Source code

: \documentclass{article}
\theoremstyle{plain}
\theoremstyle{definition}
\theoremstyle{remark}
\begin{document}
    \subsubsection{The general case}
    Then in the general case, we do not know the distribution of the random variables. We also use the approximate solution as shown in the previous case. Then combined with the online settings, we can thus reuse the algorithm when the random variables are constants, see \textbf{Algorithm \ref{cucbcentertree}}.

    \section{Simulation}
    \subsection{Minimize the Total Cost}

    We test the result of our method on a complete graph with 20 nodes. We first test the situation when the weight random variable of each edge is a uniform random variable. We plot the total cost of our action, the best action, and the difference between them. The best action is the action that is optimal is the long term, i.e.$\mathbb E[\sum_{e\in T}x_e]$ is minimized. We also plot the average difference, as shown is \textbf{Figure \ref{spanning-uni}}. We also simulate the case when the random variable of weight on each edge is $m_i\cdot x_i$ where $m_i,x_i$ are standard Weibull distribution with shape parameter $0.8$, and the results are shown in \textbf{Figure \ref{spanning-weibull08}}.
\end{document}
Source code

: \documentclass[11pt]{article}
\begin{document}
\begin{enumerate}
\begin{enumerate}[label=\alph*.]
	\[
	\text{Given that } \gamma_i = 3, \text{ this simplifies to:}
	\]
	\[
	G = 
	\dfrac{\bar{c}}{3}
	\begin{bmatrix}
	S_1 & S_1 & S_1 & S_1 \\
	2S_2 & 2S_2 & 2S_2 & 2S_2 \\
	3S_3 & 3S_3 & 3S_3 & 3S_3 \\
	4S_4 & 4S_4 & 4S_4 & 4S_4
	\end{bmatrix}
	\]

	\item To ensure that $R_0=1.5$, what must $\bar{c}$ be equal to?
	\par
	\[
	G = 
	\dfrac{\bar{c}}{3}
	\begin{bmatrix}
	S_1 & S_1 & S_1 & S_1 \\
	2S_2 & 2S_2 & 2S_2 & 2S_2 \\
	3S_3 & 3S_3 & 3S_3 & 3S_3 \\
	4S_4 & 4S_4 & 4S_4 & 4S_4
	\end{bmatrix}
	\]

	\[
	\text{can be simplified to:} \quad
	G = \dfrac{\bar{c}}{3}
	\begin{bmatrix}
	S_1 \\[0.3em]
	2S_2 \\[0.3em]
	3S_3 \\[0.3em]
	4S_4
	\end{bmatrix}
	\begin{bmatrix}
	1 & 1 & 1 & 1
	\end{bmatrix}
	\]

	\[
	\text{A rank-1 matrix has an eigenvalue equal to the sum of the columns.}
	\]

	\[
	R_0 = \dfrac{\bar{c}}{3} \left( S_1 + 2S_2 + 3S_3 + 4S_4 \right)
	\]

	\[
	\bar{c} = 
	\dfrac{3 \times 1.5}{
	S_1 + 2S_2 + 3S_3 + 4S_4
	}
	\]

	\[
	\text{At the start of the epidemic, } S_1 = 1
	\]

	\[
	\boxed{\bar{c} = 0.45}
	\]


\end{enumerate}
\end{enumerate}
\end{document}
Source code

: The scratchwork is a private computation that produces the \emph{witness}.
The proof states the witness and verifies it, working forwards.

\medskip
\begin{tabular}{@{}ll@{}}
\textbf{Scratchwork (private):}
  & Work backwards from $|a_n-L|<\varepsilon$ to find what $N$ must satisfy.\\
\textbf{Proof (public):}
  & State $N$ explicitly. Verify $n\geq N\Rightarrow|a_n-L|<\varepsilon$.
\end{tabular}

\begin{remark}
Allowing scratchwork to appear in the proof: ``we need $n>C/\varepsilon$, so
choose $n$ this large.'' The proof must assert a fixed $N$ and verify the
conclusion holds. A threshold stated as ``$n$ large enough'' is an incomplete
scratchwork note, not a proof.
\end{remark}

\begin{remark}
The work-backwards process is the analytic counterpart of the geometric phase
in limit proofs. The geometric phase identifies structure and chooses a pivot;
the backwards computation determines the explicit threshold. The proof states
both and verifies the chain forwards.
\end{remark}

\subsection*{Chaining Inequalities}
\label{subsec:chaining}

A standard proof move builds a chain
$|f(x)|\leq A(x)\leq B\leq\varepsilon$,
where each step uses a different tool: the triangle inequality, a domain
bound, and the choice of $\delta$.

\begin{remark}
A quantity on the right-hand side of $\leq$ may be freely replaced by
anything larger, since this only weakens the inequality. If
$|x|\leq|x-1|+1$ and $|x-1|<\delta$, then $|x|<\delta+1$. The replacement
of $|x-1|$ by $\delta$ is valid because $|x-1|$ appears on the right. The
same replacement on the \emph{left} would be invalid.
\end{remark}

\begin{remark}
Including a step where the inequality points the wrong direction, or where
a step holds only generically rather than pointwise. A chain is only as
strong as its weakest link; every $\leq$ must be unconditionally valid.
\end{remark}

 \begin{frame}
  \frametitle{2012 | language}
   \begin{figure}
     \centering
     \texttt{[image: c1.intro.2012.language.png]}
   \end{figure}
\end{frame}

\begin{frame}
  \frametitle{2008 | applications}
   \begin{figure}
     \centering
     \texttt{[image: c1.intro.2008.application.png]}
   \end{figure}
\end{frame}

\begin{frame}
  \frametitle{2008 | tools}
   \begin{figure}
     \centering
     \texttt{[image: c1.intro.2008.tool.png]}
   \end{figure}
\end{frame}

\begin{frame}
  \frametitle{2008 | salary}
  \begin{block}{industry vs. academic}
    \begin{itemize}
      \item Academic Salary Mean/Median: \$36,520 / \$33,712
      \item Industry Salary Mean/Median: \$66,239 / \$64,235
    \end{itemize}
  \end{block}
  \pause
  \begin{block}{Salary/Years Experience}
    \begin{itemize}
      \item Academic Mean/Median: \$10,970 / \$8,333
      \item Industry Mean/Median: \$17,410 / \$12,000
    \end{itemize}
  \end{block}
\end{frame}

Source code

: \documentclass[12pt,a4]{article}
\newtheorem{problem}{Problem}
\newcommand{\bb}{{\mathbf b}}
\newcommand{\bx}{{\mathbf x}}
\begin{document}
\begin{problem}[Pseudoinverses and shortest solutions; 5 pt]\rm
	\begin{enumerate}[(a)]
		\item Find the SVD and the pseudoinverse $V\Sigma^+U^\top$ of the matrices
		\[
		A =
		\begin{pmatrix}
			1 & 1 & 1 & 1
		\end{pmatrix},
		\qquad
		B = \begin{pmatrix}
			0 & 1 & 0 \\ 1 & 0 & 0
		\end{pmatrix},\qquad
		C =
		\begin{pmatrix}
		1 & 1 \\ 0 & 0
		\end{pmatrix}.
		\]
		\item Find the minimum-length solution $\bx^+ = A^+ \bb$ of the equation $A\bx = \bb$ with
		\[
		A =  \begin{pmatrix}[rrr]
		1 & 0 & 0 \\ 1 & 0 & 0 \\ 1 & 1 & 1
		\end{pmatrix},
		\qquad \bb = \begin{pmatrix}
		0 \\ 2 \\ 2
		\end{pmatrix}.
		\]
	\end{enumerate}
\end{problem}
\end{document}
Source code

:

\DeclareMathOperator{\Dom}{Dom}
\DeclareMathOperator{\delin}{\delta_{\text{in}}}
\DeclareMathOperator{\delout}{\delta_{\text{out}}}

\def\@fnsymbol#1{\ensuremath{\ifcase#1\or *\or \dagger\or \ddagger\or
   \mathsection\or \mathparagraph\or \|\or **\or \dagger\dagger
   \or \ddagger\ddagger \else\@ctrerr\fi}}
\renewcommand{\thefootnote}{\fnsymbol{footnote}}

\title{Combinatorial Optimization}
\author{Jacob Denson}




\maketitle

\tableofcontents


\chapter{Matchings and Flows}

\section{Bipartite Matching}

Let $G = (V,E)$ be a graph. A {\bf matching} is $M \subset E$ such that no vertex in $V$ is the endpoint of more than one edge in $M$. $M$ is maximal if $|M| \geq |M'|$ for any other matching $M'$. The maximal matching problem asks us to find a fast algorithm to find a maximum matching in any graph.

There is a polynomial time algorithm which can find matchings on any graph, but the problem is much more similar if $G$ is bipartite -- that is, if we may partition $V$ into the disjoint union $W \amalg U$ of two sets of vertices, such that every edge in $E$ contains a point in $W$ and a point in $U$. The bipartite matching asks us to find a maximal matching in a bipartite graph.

#####

Problem statement:
Everything above from the line with "Mean/Median: \$10,970 / \$8,333" to the line with "Let $G = (V,E)$", both included, must be repeated exactly, and nothing outside that range.

Written answer:
      \item Academic Mean/Median: \$10,970 / \$8,333
      \item Industry Mean/Median: \$17,410 / \$12,000
    \end{itemize}
  \end{block}
\end{frame}

Source code

: \documentclass[12pt,a4]{article}
\newtheorem{problem}{Problem}
\newcommand{\bb}{{\mathbf b}}
\newcommand{\bx}{{\mathbf x}}
\begin{document}
\begin{problem}[Pseudoinverses and shortest solutions; 5 pt]\rm
	\begin{enumerate}[(a)]
		\item Find the SVD and the pseudoinverse $V\Sigma^+U^\top$ of the matrices
		\[
		A =
		\begin{pmatrix}
			1 & 1 & 1 & 1
		\end{pmatrix},
		\qquad
		B = \begin{pmatrix}
			0 & 1 & 0 \\ 1 & 0 & 0
		\end{pmatrix},\qquad
		C =
		\begin{pmatrix}
		1 & 1 \\ 0 & 0
		\end{pmatrix}.
		\]
		\item Find the minimum-length solution $\bx^+ = A^+ \bb$ of the equation $A\bx = \bb$ with
		\[
		A =  \begin{pmatrix}[rrr]
		1 & 0 & 0 \\ 1 & 0 & 0 \\ 1 & 1 & 1
		\end{pmatrix},
		\qquad \bb = \begin{pmatrix}
		0 \\ 2 \\ 2
		\end{pmatrix}.
		\]
	\end{enumerate}
\end{problem}
\end{document}
Source code

:

\DeclareMathOperator{\Dom}{Dom}
\DeclareMathOperator{\delin}{\delta_{\text{in}}}
\DeclareMathOperator{\delout}{\delta_{\text{out}}}

\def\@fnsymbol#1{\ensuremath{\ifcase#1\or *\or \dagger\or \ddagger\or
   \mathsection\or \mathparagraph\or \|\or **\or \dagger\dagger
   \or \ddagger\ddagger \else\@ctrerr\fi}}
\renewcommand{\thefootnote}{\fnsymbol{footnote}}

\title{Combinatorial Optimization}
\author{Jacob Denson}




\maketitle

\tableofcontents


\chapter{Matchings and Flows}

\section{Bipartite Matching}

Let $G = (V,E)$ be a graph. A {\bf matching} is $M \subset E$ such that no vertex in $V$ is the endpoint of more than one edge in $M$. $M$ is maximal if $|M| \geq |M'|$ for any other matching $M'$. The maximal matching problem asks us to find a fast algorithm to find a maximum matching in any graph.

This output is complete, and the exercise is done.